I am doing this because . . .
“Peace and reconciliation will only happen . . . when white people surrender their unjust privileges and their delusions of ‘supremacy.’ Look your history in the face, put aside all your visions of superiority, open up your institutions so they benefit everyone in this nation, and join the rest of us as equals. That’s what I mean by surrender.”
Of course, we know Hughley as a comedian, and while this book has moments that will have you laughing out loud, it does so with a bright outlook for social change. The authors give us a brief history lesson to shed a light on systemic racism and awaken us to things we might never have considered before.
“There are people in America who think just not having slaves anymore was all we needed. Because you freed the slaves in 1865, we good. But it was a hundred years later before you gave us the ability to eat at the same restaurant as you. So you gave us freedom, but not a fork.
You gave us the right to not be slaves anymore, but then you changed the vagrancy laws, the housing laws, and the voting laws to make it almost impossible for us to really be free. All these changes were just designed to keep us slaves. You reincarnated the incarceration.”
I learned things while reading this book that I had never heard about before. We haven’t been taught much of the horrific history of the so-called free world. We certainly don’t learn about it in school.
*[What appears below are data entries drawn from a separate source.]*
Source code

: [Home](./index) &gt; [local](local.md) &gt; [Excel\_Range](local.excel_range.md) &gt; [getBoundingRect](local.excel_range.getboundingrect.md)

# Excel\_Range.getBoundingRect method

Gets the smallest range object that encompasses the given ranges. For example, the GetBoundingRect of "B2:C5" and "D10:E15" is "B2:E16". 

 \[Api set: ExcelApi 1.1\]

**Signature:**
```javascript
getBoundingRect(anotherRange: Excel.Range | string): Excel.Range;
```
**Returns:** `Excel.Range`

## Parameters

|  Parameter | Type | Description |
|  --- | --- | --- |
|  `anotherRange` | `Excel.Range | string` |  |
“So our history books and yours don’t match up. What you’ve done is you’ve co-opted truth. These false notions get stuck over time and are never challenged. According to my history classes, we didn’t do anything but invent the peanut. I mean, the only black person I ever learned about in school was George Washington Carver.”
Here’s a great bit on statues.
“Let’s stop making bronze statues: it’s expensive and maybe racist. Why do we gotta keep all these statues forever anyway? Let’s make statues out of something easy to get rid of. Statues should be temporary, like your emotions. If you’re feeling so excited about someone that you want to put a statue up, you should put it up in something easy to knock down in case you change your mind. You know? It’s like a tattoo: you don’t get a tattoo for every girl you go out with. You might love somebody one day, but then things change . . .
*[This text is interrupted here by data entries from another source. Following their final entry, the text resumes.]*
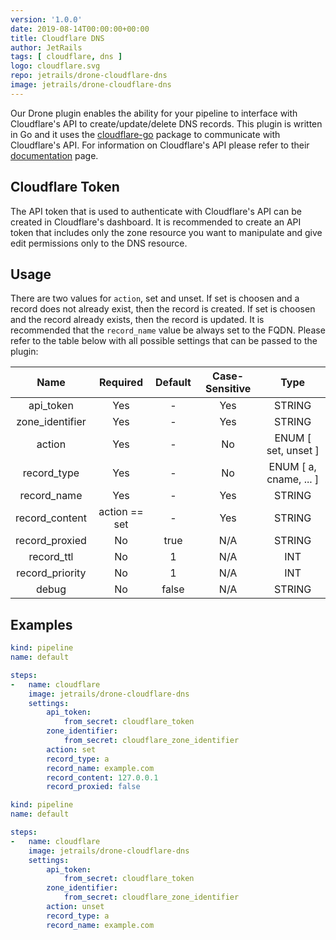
 ```yaml
---
version: '1.0.0'
date: 2019-08-14T00:00:00+00:00
title: Cloudflare DNS
author: JetRails
tags: [ cloudflare, dns ]
logo: cloudflare.svg
repo: jetrails/drone-cloudflare-dns
image: jetrails/drone-cloudflare-dns
---
```


Our Drone plugin enables the ability for your pipeline to interface with Cloudflare's API to create/update/delete DNS records. This plugin is written in Go and it uses the [cloudflare-go](https://github.com/cloudflare/cloudflare-go) package to communicate with Cloudflare's API. For information on Cloudflare's API please refer to their [documentation](https://api.cloudflare.com/#dns-records-for-a-zone-properties) page.

## Cloudflare Token

The API token that is used to authenticate with Cloudflare's API can be created in Cloudflare's dashboard. It is recommended to create an API token that includes only the zone resource you want to manipulate and give edit permissions only to the DNS resource.

## Usage

There are two values for `action`, set and unset. If set is choosen and a record does not already exist, then the record is created. If set is choosen and the record already exists, then the record is updated. It is recommended that the `record_name` value be always set to the FQDN. Please refer to the table below with all possible settings that can be passed to the plugin:

|       Name      |    Required   | Default | Case-Sensitive |        Type       |
|:---------------:|:-------------:|:-------:|:--------------:|:-----------------:|
|    api_token    |      Yes      |    -    |       Yes      |       STRING      |
| zone_identifier |      Yes      |    -    |       Yes      |       STRING      |
|      action     |      Yes      |    -    |       No       |  ENUM [ set, unset ]  |
|   record_type   |      Yes      |    -    |       No       | ENUM [ a, cname, ... ] |
|   record_name   |      Yes      |    -    |       Yes      |       STRING      |
|  record_content | action == set |    -    |       Yes      |       STRING      |
|  record_proxied |       No      |   true  |       N/A      |       STRING      |
|    record_ttl   |       No      |    1    |       N/A      |        INT        |
| record_priority |       No      |    1    |       N/A      |        INT        |
|      debug      |       No      |  false  |       N/A      |       STRING      |

## Examples

```yaml
kind: pipeline
name: default

steps:
-   name: cloudflare
    image: jetrails/drone-cloudflare-dns
    settings:
        api_token:
            from_secret: cloudflare_token
        zone_identifier:
            from_secret: cloudflare_zone_identifier
        action: set
        record_type: a
        record_name: example.com
        record_content: 127.0.0.1
        record_proxied: false
```

```yaml
kind: pipeline
name: default

steps:
-   name: cloudflare
    image: jetrails/drone-cloudflare-dns
    settings:
        api_token:
            from_secret: cloudflare_token
        zone_identifier:
            from_secret: cloudflare_zone_identifier
        action: unset
        record_type: a
        record_name: example.com
```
That’s why we propose a time limit on statues. A statue of limitations. I mean a Statute of Statue Limitations. We gotta limit statues, is what I mean.
Let’s call it seven years. Seven years per statue, then you have to re-up. That way no one statue gets too comfortable clogging up a park where people don’t want it anymore. After seven years, give another statue a chance!”
What a great idea. I think we need to think about the same thing when naming buildings and schools. A school should never be named after a historical figure. I don’t think one should be named after the most upstanding proponent of education either. What happens when the school falls under bad leadership and earns a terrible reputation? Imagine renaming schools every seven years. Yipes!
This book was a great read. I think we need to surrender. We also need to consider that the most racist word might not be the n-word; at least not the on you are thinking.
“I really think that some people only believe you’re racist if you say “nigger.” But the most racist N-word I’ve ever heard is “no.” No, you can’t vote. No, you can’t own a home here. No, you can’t go to this school.”
Powerful words right there. It’s time for a change. Black Lives Matter. We all need to do the work to make this world a better one for everyone. Let’s topple the structures that are in place that are inherently racist. It’s time to wake up, take action, and raise the white flag (and not that one – I mean a plain white flag.) Let’s surrender, white people!